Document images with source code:
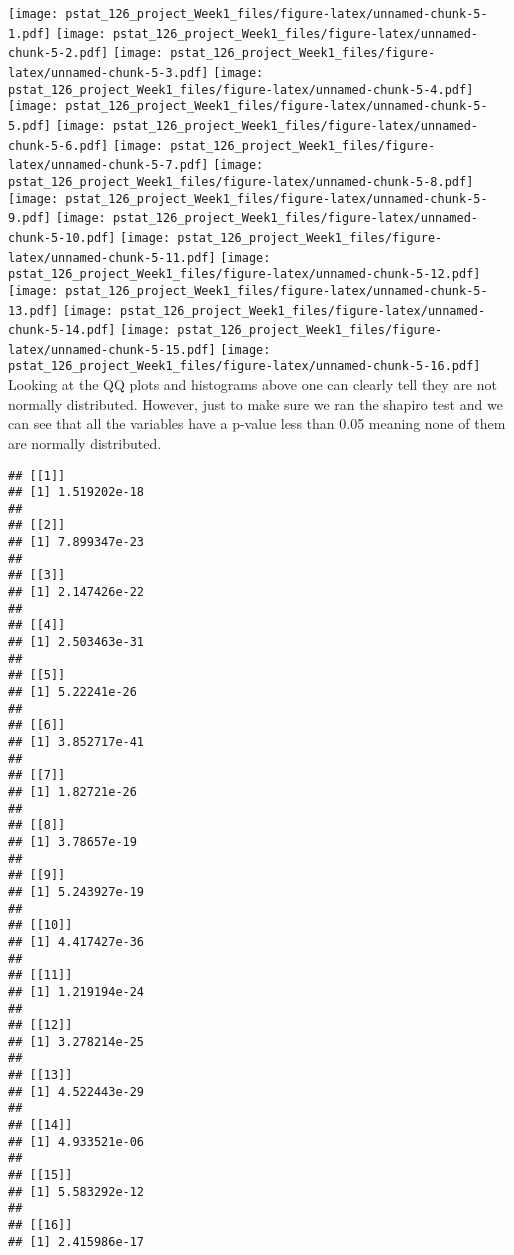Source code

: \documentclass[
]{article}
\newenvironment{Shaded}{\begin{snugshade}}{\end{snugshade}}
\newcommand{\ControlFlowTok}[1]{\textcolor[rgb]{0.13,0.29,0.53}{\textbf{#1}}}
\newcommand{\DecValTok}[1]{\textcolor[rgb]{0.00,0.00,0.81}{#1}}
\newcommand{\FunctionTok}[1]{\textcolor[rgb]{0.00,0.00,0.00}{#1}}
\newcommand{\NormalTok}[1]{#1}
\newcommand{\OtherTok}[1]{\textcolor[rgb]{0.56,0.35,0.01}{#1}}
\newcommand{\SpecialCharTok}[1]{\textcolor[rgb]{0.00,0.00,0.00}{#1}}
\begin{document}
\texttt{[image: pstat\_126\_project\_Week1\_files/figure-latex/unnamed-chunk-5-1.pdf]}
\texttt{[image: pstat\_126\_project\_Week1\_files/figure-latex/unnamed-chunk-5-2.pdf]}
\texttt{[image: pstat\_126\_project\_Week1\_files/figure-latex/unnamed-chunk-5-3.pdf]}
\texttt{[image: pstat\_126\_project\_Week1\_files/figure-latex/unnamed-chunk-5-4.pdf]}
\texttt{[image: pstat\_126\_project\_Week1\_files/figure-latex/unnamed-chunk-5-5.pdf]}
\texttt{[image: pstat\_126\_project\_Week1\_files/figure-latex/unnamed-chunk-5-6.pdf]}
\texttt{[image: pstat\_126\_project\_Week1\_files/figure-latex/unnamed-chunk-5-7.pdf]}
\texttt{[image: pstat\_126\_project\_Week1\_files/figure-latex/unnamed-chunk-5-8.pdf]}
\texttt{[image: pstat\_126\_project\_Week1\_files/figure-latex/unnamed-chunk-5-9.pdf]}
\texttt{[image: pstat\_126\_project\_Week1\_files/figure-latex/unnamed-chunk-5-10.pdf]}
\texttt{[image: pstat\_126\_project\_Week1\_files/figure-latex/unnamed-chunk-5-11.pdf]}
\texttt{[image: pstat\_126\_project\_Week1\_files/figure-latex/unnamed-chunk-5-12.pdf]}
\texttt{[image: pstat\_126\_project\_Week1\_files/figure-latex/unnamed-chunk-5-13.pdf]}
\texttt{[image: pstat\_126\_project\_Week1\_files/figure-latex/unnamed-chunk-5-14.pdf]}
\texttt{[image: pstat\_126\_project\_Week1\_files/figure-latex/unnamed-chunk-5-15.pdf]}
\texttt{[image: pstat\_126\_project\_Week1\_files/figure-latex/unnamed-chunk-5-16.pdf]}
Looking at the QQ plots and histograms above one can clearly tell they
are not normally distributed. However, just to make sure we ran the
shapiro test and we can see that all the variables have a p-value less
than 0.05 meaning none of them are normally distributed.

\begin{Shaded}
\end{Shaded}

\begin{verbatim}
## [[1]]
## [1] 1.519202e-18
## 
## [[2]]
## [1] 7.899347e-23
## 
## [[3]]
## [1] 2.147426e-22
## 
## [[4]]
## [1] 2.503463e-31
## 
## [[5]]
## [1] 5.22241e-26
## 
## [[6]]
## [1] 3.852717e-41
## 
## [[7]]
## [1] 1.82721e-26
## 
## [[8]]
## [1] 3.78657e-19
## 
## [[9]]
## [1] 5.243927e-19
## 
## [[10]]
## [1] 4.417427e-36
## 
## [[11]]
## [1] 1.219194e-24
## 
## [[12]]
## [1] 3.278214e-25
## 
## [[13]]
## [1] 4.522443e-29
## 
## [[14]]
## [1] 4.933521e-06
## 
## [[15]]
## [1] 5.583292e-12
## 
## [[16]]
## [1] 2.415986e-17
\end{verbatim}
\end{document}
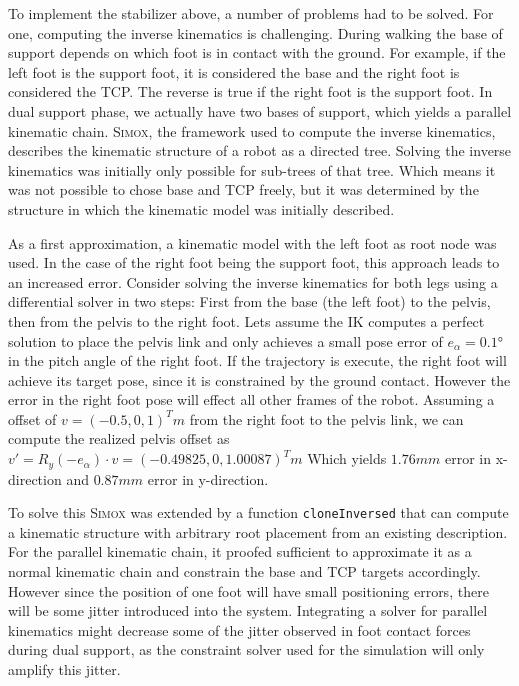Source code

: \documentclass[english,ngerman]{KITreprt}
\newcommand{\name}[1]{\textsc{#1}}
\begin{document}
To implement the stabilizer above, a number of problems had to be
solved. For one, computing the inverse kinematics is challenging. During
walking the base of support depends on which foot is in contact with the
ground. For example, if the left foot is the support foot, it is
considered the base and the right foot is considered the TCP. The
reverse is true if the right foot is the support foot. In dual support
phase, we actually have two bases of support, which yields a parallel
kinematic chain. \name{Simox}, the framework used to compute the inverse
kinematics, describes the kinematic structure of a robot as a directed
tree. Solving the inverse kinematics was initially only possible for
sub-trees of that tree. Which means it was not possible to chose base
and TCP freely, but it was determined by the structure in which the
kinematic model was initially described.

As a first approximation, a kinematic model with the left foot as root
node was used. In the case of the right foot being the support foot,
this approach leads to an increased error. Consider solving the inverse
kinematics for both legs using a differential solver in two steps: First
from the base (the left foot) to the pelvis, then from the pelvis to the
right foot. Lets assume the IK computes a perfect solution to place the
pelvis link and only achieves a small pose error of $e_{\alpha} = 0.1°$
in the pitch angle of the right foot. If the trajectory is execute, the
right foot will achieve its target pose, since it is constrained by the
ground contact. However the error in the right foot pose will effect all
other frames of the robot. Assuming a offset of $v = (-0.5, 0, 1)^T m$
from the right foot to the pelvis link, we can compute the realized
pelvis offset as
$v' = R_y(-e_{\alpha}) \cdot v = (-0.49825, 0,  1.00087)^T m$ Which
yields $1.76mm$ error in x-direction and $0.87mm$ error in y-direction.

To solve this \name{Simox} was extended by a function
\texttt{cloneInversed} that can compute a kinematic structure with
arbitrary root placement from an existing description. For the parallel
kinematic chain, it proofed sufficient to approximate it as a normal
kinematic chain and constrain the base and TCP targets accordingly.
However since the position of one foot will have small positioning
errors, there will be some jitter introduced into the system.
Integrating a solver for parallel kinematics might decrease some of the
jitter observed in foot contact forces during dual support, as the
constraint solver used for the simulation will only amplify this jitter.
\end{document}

How to complete this task »
Across all the records above, find each line with "parallel" in it and copy it.

Task output »
phase, we actually have two bases of support, which yields a parallel
arbitrary root placement from an existing description. For the parallel
Integrating a solver for parallel kinematics might decrease some of the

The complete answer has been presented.